Problem statement: Take the data from its first line. Print each line exactly until the line containing "Absolute CD56+ count" has been printed too.

---------- Given records

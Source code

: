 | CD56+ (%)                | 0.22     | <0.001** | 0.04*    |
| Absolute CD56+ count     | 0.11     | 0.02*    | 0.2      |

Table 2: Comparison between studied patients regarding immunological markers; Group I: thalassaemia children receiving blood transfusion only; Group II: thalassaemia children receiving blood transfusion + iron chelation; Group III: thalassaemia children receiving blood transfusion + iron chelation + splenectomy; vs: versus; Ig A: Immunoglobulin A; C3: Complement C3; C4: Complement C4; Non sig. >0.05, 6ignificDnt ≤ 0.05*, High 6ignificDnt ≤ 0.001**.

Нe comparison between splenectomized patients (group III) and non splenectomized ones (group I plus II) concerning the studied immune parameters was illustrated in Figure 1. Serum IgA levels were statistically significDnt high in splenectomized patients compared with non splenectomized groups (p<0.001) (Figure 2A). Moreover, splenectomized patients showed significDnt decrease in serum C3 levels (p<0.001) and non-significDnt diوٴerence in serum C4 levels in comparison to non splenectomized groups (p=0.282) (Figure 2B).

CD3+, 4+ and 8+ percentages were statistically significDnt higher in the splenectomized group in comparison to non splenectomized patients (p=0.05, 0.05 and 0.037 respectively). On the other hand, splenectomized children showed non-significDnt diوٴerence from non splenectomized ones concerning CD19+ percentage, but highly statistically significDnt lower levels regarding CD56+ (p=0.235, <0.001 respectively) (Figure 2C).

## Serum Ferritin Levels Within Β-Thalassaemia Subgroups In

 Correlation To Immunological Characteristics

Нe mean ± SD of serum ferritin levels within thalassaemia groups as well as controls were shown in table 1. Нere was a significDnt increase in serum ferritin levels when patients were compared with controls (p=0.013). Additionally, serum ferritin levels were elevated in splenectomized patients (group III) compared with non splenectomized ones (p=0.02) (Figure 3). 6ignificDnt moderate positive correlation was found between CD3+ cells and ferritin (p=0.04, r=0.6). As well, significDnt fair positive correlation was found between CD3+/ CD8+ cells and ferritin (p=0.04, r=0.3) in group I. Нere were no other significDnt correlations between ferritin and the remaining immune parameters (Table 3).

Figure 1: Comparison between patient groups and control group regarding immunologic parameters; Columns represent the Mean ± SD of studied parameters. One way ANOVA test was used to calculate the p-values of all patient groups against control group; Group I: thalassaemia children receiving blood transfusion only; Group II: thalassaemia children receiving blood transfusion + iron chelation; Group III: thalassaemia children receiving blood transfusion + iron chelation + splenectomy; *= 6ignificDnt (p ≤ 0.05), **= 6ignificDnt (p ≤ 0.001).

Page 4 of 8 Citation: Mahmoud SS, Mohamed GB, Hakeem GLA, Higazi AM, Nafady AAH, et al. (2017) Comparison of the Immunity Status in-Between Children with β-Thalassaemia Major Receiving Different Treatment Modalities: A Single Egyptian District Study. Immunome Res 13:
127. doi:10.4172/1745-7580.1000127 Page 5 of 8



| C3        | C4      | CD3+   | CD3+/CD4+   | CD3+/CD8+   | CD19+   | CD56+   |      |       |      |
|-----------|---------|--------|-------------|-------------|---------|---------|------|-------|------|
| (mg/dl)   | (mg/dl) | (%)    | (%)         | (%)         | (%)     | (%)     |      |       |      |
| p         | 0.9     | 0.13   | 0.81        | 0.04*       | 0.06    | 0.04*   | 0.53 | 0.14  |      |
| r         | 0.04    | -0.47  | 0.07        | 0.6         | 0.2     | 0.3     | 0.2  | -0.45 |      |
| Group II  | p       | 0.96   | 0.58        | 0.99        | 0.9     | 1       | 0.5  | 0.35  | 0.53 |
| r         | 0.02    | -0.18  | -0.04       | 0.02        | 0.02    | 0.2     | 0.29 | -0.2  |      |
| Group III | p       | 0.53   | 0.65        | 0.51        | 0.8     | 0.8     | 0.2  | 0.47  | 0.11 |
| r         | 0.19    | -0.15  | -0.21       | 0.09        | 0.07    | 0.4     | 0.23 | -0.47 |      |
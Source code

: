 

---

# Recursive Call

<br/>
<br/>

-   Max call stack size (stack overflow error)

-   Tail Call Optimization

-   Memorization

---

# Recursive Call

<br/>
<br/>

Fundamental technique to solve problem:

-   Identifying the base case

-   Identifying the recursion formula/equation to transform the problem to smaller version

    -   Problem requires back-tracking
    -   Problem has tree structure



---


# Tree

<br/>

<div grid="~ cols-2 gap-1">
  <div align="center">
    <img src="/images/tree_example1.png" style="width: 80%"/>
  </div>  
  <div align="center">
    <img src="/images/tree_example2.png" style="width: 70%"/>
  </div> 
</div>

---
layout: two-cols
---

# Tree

--------------------

Your response:
Source code

: | CD56+ (%)                | 0.22     | <0.001** | 0.04*    |
| Absolute CD56+ count     | 0.11     | 0.02*    | 0.2      |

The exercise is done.